A few years ago, Victory Hill was the backpacking hub of Sihanoukville with enough customers to fill the sea with gold. But since then gravity has definitely moved down the hill to Ochheuteal Beach and the now-thriving Otres Beach area.
Now it’s so forsaken and run-down that even the local tuk tuk mafia at the bus station, not even a mile away, pretend not to have heard of the place – presumably because they get bigger kick-backs from businesses in Ochheuteal.
“Victory Hill,” a friend of mine said recently after getting off a bus from Phnom Penh. The tuk tuk drivers shook their heads and looked at each other, repeating the words. “Look I KNOW it exists,” he said. “I own a fucking restaurant there…”
Apart from the odd chrome chariot dropping off groups of sex tourists in money belts, Victory Hill’s trade now seems to be mainly barflies stretching out their invalidity benefits and pensions in the cheapest bars selling $0.50 handles.
Even people in Ochheuteal grumble that business is down from last year’s high season – which they moan was heavily down on previous years. And Victory Hill seems to have shouldered most of that pain. Business is so bad, some bar and guesthouse owners say that on their worst days they’ve taken just $2. And when $50 goes through the till, they think they’ve won the lottery.

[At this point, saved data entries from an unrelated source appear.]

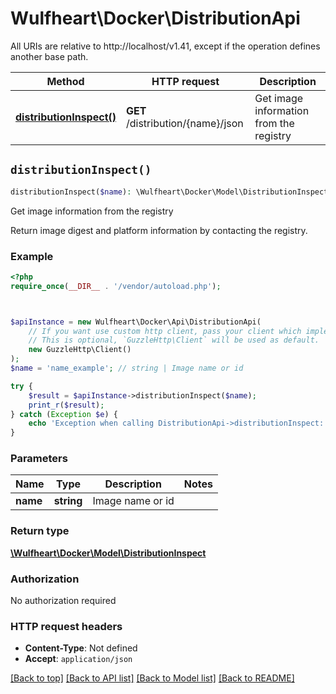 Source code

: # Wulfheart\Docker\DistributionApi

All URIs are relative to http://localhost/v1.41, except if the operation defines another base path.

| Method | HTTP request | Description |
| ------------- | ------------- | ------------- |
| [**distributionInspect()**](DistributionApi.md#distributionInspect) | **GET** /distribution/{name}/json | Get image information from the registry |


## `distributionInspect()`

```php
distributionInspect($name): \Wulfheart\Docker\Model\DistributionInspect
```

Get image information from the registry

Return image digest and platform information by contacting the registry.

### Example

```php
<?php
require_once(__DIR__ . '/vendor/autoload.php');



$apiInstance = new Wulfheart\Docker\Api\DistributionApi(
    // If you want use custom http client, pass your client which implements `GuzzleHttp\ClientInterface`.
    // This is optional, `GuzzleHttp\Client` will be used as default.
    new GuzzleHttp\Client()
);
$name = 'name_example'; // string | Image name or id

try {
    $result = $apiInstance->distributionInspect($name);
    print_r($result);
} catch (Exception $e) {
    echo 'Exception when calling DistributionApi->distributionInspect: ', $e->getMessage(), PHP_EOL;
}
```

### Parameters

| Name | Type | Description  | Notes |
| ------------- | ------------- | ------------- | ------------- |
| **name** | **string**| Image name or id | |

### Return type

[**\Wulfheart\Docker\Model\DistributionInspect**](../Model/DistributionInspect.md)

### Authorization

No authorization required

### HTTP request headers

- **Content-Type**: Not defined
- **Accept**: `application/json`

[[Back to top]](#) [[Back to API list]](../../README.md#endpoints)
[[Back to Model list]](../../README.md#models)
[[Back to README]](../../README.md)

They’re not helped, of course, by the clientele, and the seedy reputation that stretch of lady bars and drinking holes festers in. As one Irishman, who recently moved out of the place, put it: “It seems to be a magnet for the biggest arseholes from the four corners of the Earth.” It’s hard to argue. I’ve never seen so many alcoholics in one place, and have often wondered whether it is some warped nominative determinism that a place called Victory Hill should be so full of losers.
I honestly heard an expat holding court in the corner of a bar the other day, say: “It’s all about trading. You have the money – you have the pussy. Hey, no honey, no money. All those fucking arseholes and goddamn morons say ‘no money, no honey’. No fuck you, I have the money – that’s what you want. No honey…no money. You say ‘no’ to me, okay, I give my ten dollar to another girl…”

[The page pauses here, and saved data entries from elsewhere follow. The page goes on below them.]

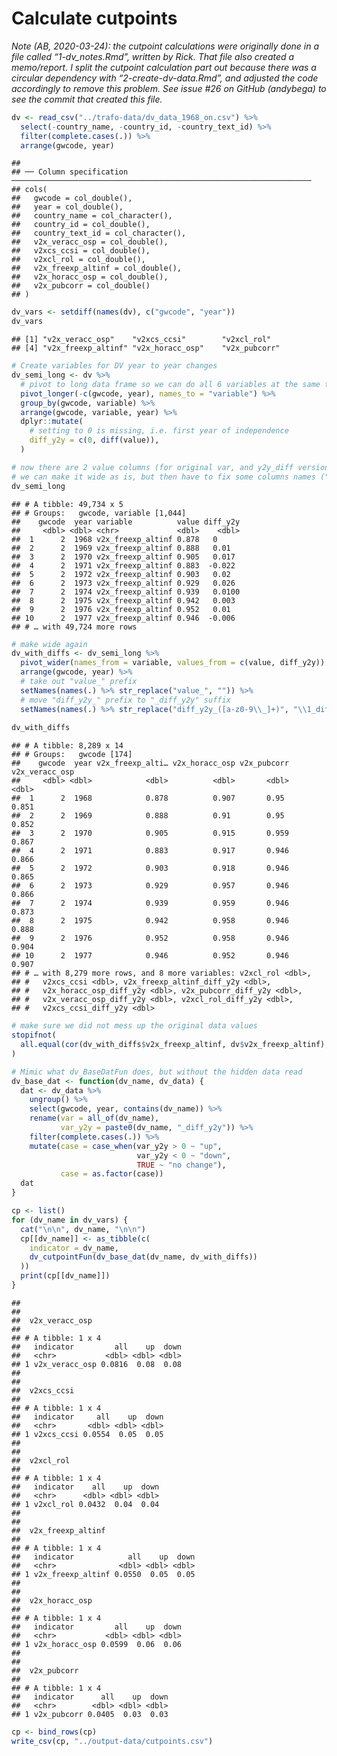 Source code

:Calculate cutpoints
================

*Note (AB, 2020-03-24): the cutpoint calculations were originally done
in a file called “1-dv\_notes.Rmd”, written by Rick. That file also
created a memo/report. I split the cutpoint calculation part out because
there was a circular dependency with “2-create-dv-data.Rmd”, and
adjusted the code accordingly to remove this problem. See issue \#26 on
GitHub (andybega) to see the commit that created this file.*

``` r
dv <- read_csv("../trafo-data/dv_data_1968_on.csv") %>%
  select(-country_name, -country_id, -country_text_id) %>%
  filter(complete.cases(.)) %>%
  arrange(gwcode, year)
```

    ## 
    ## ── Column specification ───────────────────────────────────────────────────────────────────
    ## cols(
    ##   gwcode = col_double(),
    ##   year = col_double(),
    ##   country_name = col_character(),
    ##   country_id = col_double(),
    ##   country_text_id = col_character(),
    ##   v2x_veracc_osp = col_double(),
    ##   v2xcs_ccsi = col_double(),
    ##   v2xcl_rol = col_double(),
    ##   v2x_freexp_altinf = col_double(),
    ##   v2x_horacc_osp = col_double(),
    ##   v2x_pubcorr = col_double()
    ## )

``` r
dv_vars <- setdiff(names(dv), c("gwcode", "year"))
dv_vars
```

    ## [1] "v2x_veracc_osp"    "v2xcs_ccsi"        "v2xcl_rol"        
    ## [4] "v2x_freexp_altinf" "v2x_horacc_osp"    "v2x_pubcorr"

``` r
# Create variables for DV year to year changes
dv_semi_long <- dv %>%
  # pivot to long data frame so we can do all 6 variables at the same time
  pivot_longer(-c(gwcode, year), names_to = "variable") %>%
  group_by(gwcode, variable) %>%
  arrange(gwcode, variable, year) %>%
  dplyr::mutate(
    # setting to 0 is missing, i.e. first year of independence
    diff_y2y = c(0, diff(value)),
  )  

# now there are 2 value columns (for original var, and y2y_diff version); 
# we can make it wide as is, but then have to fix some columns names ("value_")
dv_semi_long
```

    ## # A tibble: 49,734 x 5
    ## # Groups:   gwcode, variable [1,044]
    ##    gwcode  year variable          value diff_y2y
    ##     <dbl> <dbl> <chr>             <dbl>    <dbl>
    ##  1      2  1968 v2x_freexp_altinf 0.878   0     
    ##  2      2  1969 v2x_freexp_altinf 0.888   0.01  
    ##  3      2  1970 v2x_freexp_altinf 0.905   0.017 
    ##  4      2  1971 v2x_freexp_altinf 0.883  -0.022 
    ##  5      2  1972 v2x_freexp_altinf 0.903   0.02  
    ##  6      2  1973 v2x_freexp_altinf 0.929   0.026 
    ##  7      2  1974 v2x_freexp_altinf 0.939   0.0100
    ##  8      2  1975 v2x_freexp_altinf 0.942   0.003 
    ##  9      2  1976 v2x_freexp_altinf 0.952   0.01  
    ## 10      2  1977 v2x_freexp_altinf 0.946  -0.006 
    ## # … with 49,724 more rows

``` r
# make wide again
dv_with_diffs <- dv_semi_long %>%
  pivot_wider(names_from = variable, values_from = c(value, diff_y2y)) %>%
  arrange(gwcode, year) %>%
  # take out "value_" prefix
  setNames(names(.) %>% str_replace("value_", "")) %>%
  # move "diff_y2y_" prefix to "_diff_y2y" suffix
  setNames(names(.) %>% str_replace("diff_y2y_([a-z0-9\\_]+)", "\\1_diff_y2y"))
  
dv_with_diffs
```

    ## # A tibble: 8,289 x 14
    ## # Groups:   gwcode [174]
    ##    gwcode  year v2x_freexp_alti… v2x_horacc_osp v2x_pubcorr v2x_veracc_osp
    ##     <dbl> <dbl>            <dbl>          <dbl>       <dbl>          <dbl>
    ##  1      2  1968            0.878          0.907       0.95           0.851
    ##  2      2  1969            0.888          0.91        0.95           0.852
    ##  3      2  1970            0.905          0.915       0.959          0.867
    ##  4      2  1971            0.883          0.917       0.946          0.866
    ##  5      2  1972            0.903          0.918       0.946          0.865
    ##  6      2  1973            0.929          0.957       0.946          0.866
    ##  7      2  1974            0.939          0.959       0.946          0.873
    ##  8      2  1975            0.942          0.958       0.946          0.888
    ##  9      2  1976            0.952          0.958       0.946          0.904
    ## 10      2  1977            0.946          0.952       0.946          0.907
    ## # … with 8,279 more rows, and 8 more variables: v2xcl_rol <dbl>,
    ## #   v2xcs_ccsi <dbl>, v2x_freexp_altinf_diff_y2y <dbl>,
    ## #   v2x_horacc_osp_diff_y2y <dbl>, v2x_pubcorr_diff_y2y <dbl>,
    ## #   v2x_veracc_osp_diff_y2y <dbl>, v2xcl_rol_diff_y2y <dbl>,
    ## #   v2xcs_ccsi_diff_y2y <dbl>

``` r
# make sure we did not mess up the original data values
stopifnot(
  all.equal(cor(dv_with_diffs$v2x_freexp_altinf, dv$v2x_freexp_altinf), 1)
)

# Mimic what dv_BaseDatFun does, but without the hidden data read
dv_base_dat <- function(dv_name, dv_data) {
  dat <- dv_data %>%
    ungroup() %>%
    select(gwcode, year, contains(dv_name)) %>%
    rename(var = all_of(dv_name),
           var_y2y = paste0(dv_name, "_diff_y2y")) %>%
    filter(complete.cases(.)) %>%
    mutate(case = case_when(var_y2y > 0 ~ "up",
                            var_y2y < 0 ~ "down",
                            TRUE ~ "no change"),
           case = as.factor(case))
  dat
}

cp <- list()
for (dv_name in dv_vars) {
  cat("\n\n", dv_name, "\n\n")
  cp[[dv_name]] <- as_tibble(c(
    indicator = dv_name, 
    dv_cutpointFun(dv_base_dat(dv_name, dv_with_diffs))
  ))
  print(cp[[dv_name]])
}
```

    ## 
    ## 
    ##  v2x_veracc_osp 
    ## 
    ## # A tibble: 1 x 4
    ##   indicator         all    up  down
    ##   <chr>           <dbl> <dbl> <dbl>
    ## 1 v2x_veracc_osp 0.0816  0.08  0.08
    ## 
    ## 
    ##  v2xcs_ccsi 
    ## 
    ## # A tibble: 1 x 4
    ##   indicator     all    up  down
    ##   <chr>       <dbl> <dbl> <dbl>
    ## 1 v2xcs_ccsi 0.0554  0.05  0.05
    ## 
    ## 
    ##  v2xcl_rol 
    ## 
    ## # A tibble: 1 x 4
    ##   indicator    all    up  down
    ##   <chr>      <dbl> <dbl> <dbl>
    ## 1 v2xcl_rol 0.0432  0.04  0.04
    ## 
    ## 
    ##  v2x_freexp_altinf 
    ## 
    ## # A tibble: 1 x 4
    ##   indicator            all    up  down
    ##   <chr>              <dbl> <dbl> <dbl>
    ## 1 v2x_freexp_altinf 0.0550  0.05  0.05
    ## 
    ## 
    ##  v2x_horacc_osp 
    ## 
    ## # A tibble: 1 x 4
    ##   indicator         all    up  down
    ##   <chr>           <dbl> <dbl> <dbl>
    ## 1 v2x_horacc_osp 0.0599  0.06  0.06
    ## 
    ## 
    ##  v2x_pubcorr 
    ## 
    ## # A tibble: 1 x 4
    ##   indicator      all    up  down
    ##   <chr>        <dbl> <dbl> <dbl>
    ## 1 v2x_pubcorr 0.0405  0.03  0.03

``` r
cp <- bind_rows(cp)
write_csv(cp, "../output-data/cutpoints.csv")
```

Slowly an exodus is beginning, with a number of bar owners seeing the light, and selling their businesses to some other mug, and opening a new venue in Ochheuteal or Otres. Those who remain either claim to have money and are running their place as a “lifestyle business”, or are presumably trying not to think too hard about how a business model based on customers with no money is ever going to work. Crunch down the gravel most nights, even now in the high season, and you’ll see the depressing sight of empty bar after empty bar, with groups of women sitting outside looking bored and discussing noodles.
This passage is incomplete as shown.